═════ DATA UNDER STUDY

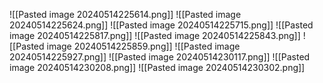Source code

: ![[Pasted image 20240514225614.png]]
![[Pasted image 20240514225624.png]]
![[Pasted image 20240514225715.png]]
![[Pasted image 20240514225817.png]]
![[Pasted image 20240514225843.png]]
![[Pasted image 20240514225859.png]]
![[Pasted image 20240514225927.png]]
![[Pasted image 20240514230117.png]]
![[Pasted image 20240514230208.png]]
![[Pasted image 20240514230302.png]]

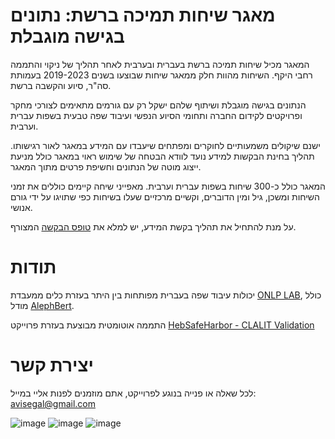 # מאגר שיחות תמיכה ברשת: נתונים בגישה מוגבלת
המאגר מכיל שיחות תמיכה ברשת בעברית ובערבית לאחר תהליך של ניקוי והתממה רחבי היקף.
השיחות מהוות חלק ממאגר שיחות שבוצעו בשנים 2019-2023 בעמותת סה"ר, סיוע והקשבה ברשת.

הנתונים בגישה מוגבלת ושיתוף שלהם ישקל רק עם גורמים מתאימים לצורכי מחקר ופרויקטים לקידום החברה ותחומי הסיוע הנפשי ועיבוד שפה טבעית בשפות עברית וערבית.

ישנם שיקולים משמעותיים לחוקרים ומפתחים שיעבדו עם המידע במאגר לאור רגישותו.
תהליך בחינת הבקשות למידע נועד לוודא הבטחה של שימוש ראוי במאגר כולל מניעת ייצוג מוטה של הנתונים וחשיפת פרטים מתוך המאגר.

המאגר כולל כ-300 שיחות בשפות עברית וערבית. מאפייני שיחה קיימים כוללים את זמני השיחות ומשכן, גיל ומין הדוברים, וקשיים מרכזיים שעלו בשיחות כפי שתויגו על ידי גורם אנושי.

על מנת להתחיל את תהליך בקשת המידע, יש למלא את [טופס הבקשה]() המצורף.

# תודות
יכולות עיבוד שפה בעברית מפותחות בין היתר בעזרת כלים ממעבדת [ONLP LAB](https://github.com/OnlpLab), כולל מודל [AlephBert](https://github.com/OnlpLab/AlephBERT).

התממה אוטומטית מבוצעת בעזרת פרוייקט [HebSafeHarbor - CLALIT Validation](https://github.com/ChenMordehai/HebSafeHarbor_Clalit_Validation_Improvment?tab=readme-ov-file)

# יצירת קשר
לכל שאלה או פנייה בנוגע לפרוייקט, אתם מוזמנים לפנות אליי במייל: avisegal@gmail.com

![image](https://github.com/Chats-Anonymization/Hebrew-Arabic-Anonymization/assets/168101226/2c44a881-e9cd-46a3-b7f7-b344849e65a1) ![image](https://github.com/Chats-Anonymization/Hebrew-Arabic-Anonymization/assets/168101226/43436d3b-ca28-40a9-b0e8-6c3c7a449630) ![image](https://github.com/Chats-Anonymization/Hebrew-Arabic-Anonymization/assets/168101226/00ba7e4f-7210-4687-8a65-99e247a6f1bd)

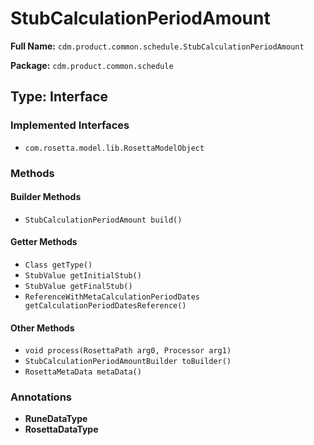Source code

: # StubCalculationPeriodAmount

**Full Name:** `cdm.product.common.schedule.StubCalculationPeriodAmount`

**Package:** `cdm.product.common.schedule`

## Type: Interface

### Implemented Interfaces

- `com.rosetta.model.lib.RosettaModelObject`

### Methods

#### Builder Methods

- `StubCalculationPeriodAmount build()`

#### Getter Methods

- `Class getType()`
- `StubValue getInitialStub()`
- `StubValue getFinalStub()`
- `ReferenceWithMetaCalculationPeriodDates getCalculationPeriodDatesReference()`

#### Other Methods

- `void process(RosettaPath arg0, Processor arg1)`
- `StubCalculationPeriodAmountBuilder toBuilder()`
- `RosettaMetaData metaData()`

### Annotations

- **RuneDataType**
- **RosettaDataType**

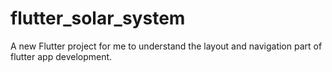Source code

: # flutter_solar_system

A new Flutter project for me to understand the layout and navigation part of flutter app development.
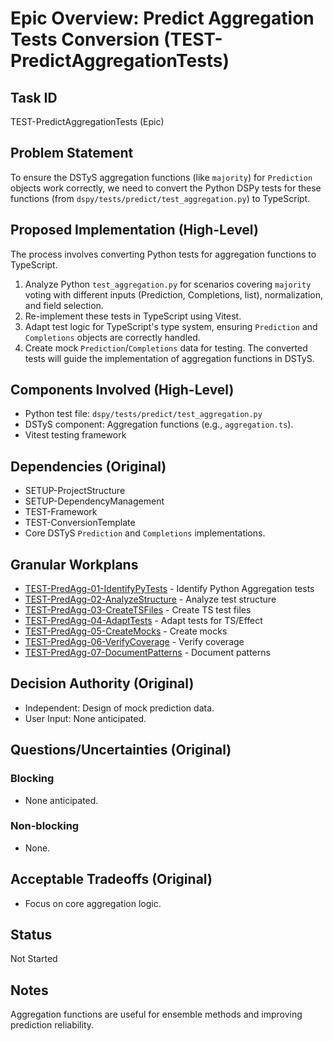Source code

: # Epic Overview: Predict Aggregation Tests Conversion (TEST-PredictAggregationTests)

## Task ID
TEST-PredictAggregationTests (Epic)

## Problem Statement
To ensure the DSTyS aggregation functions (like `majority`) for `Prediction` objects work correctly, we need to convert the Python DSPy tests for these functions (from `dspy/tests/predict/test_aggregation.py`) to TypeScript.

## Proposed Implementation (High-Level)
The process involves converting Python tests for aggregation functions to TypeScript.
1.  Analyze Python `test_aggregation.py` for scenarios covering `majority` voting with different inputs (Prediction, Completions, list), normalization, and field selection.
2.  Re-implement these tests in TypeScript using Vitest.
3.  Adapt test logic for TypeScript's type system, ensuring `Prediction` and `Completions` objects are correctly handled.
4.  Create mock `Prediction`/`Completions` data for testing.
The converted tests will guide the implementation of aggregation functions in DSTyS.

## Components Involved (High-Level)
- Python test file: `dspy/tests/predict/test_aggregation.py`
- DSTyS component: Aggregation functions (e.g., `aggregation.ts`).
- Vitest testing framework

## Dependencies (Original)
- SETUP-ProjectStructure
- SETUP-DependencyManagement
- TEST-Framework
- TEST-ConversionTemplate
- Core DSTyS `Prediction` and `Completions` implementations.

## Granular Workplans
- [TEST-PredAgg-01-IdentifyPyTests](../../Documentation/Plans/TEST-PredAgg-01-IdentifyPyTests.md) - Identify Python Aggregation tests
- [TEST-PredAgg-02-AnalyzeStructure](../../Documentation/Plans/TEST-PredAgg-02-AnalyzeStructure.md) - Analyze test structure
- [TEST-PredAgg-03-CreateTSFiles](../../Documentation/Plans/TEST-PredAgg-03-CreateTSFiles.md) - Create TS test files
- [TEST-PredAgg-04-AdaptTests](../../Documentation/Plans/TEST-PredAgg-04-AdaptTests.md) - Adapt tests for TS/Effect
- [TEST-PredAgg-05-CreateMocks](../../Documentation/Plans/TEST-PredAgg-05-CreateMocks.md) - Create mocks
- [TEST-PredAgg-06-VerifyCoverage](../../Documentation/Plans/TEST-PredAgg-06-VerifyCoverage.md) - Verify coverage
- [TEST-PredAgg-07-DocumentPatterns](../../Documentation/Plans/TEST-PredAgg-07-DocumentPatterns.md) - Document patterns

## Decision Authority (Original)
- Independent: Design of mock prediction data.
- User Input: None anticipated.

## Questions/Uncertainties (Original)
### Blocking
- None anticipated.
### Non-blocking
- None.

## Acceptable Tradeoffs (Original)
- Focus on core aggregation logic.

## Status
Not Started

## Notes
Aggregation functions are useful for ensemble methods and improving prediction reliability.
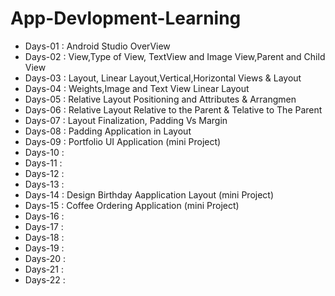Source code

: # App-Devlopment-Learning

- Days-01 : Android Studio OverView
- Days-02 : View,Type of View, TextView and Image View,Parent and Child View
- Days-03 : Layout, Linear Layout,Vertical,Horizontal Views & Layout
- Days-04 : Weights,Image and Text View Linear Layout 
- Days-05 : Relative Layout Positioning and Attributes & Arrangmen
- Days-06 : Relative Layout Relative to the Parent  & Telative to The Parent
- Days-07 : Layout Finalization, Padding Vs Margin
- Days-08 : Padding Application in Layout 
- Days-09 : Portfolio UI Application (mini Project)
- Days-10 : 
- Days-11 : 
- Days-12 : 
- Days-13 : 
- Days-14 : Design Birthday Aapplication Layout (mini Project)
- Days-15 : Coffee Ordering Application (mini Project)
- Days-16 : 
- Days-17 : 
- Days-18 : 
- Days-19 : 
- Days-20 : 
- Days-21 :
- Days-22 :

══════════

• **TASK ITEM**
Scan the data above and copy each line containing the word "functions".

• **ANSWER TO THE EXERCISE**
To ensure the DSTyS aggregation functions (like `majority`) for `Prediction` objects work correctly, we need to convert the Python DSPy tests for these functions (from `dspy/tests/predict/test_aggregation.py`) to TypeScript.
The process involves converting Python tests for aggregation functions to TypeScript.
The converted tests will guide the implementation of aggregation functions in DSTyS.
- DSTyS component: Aggregation functions (e.g., `aggregation.ts`).
Aggregation functions are useful for ensemble methods and improving prediction reliability.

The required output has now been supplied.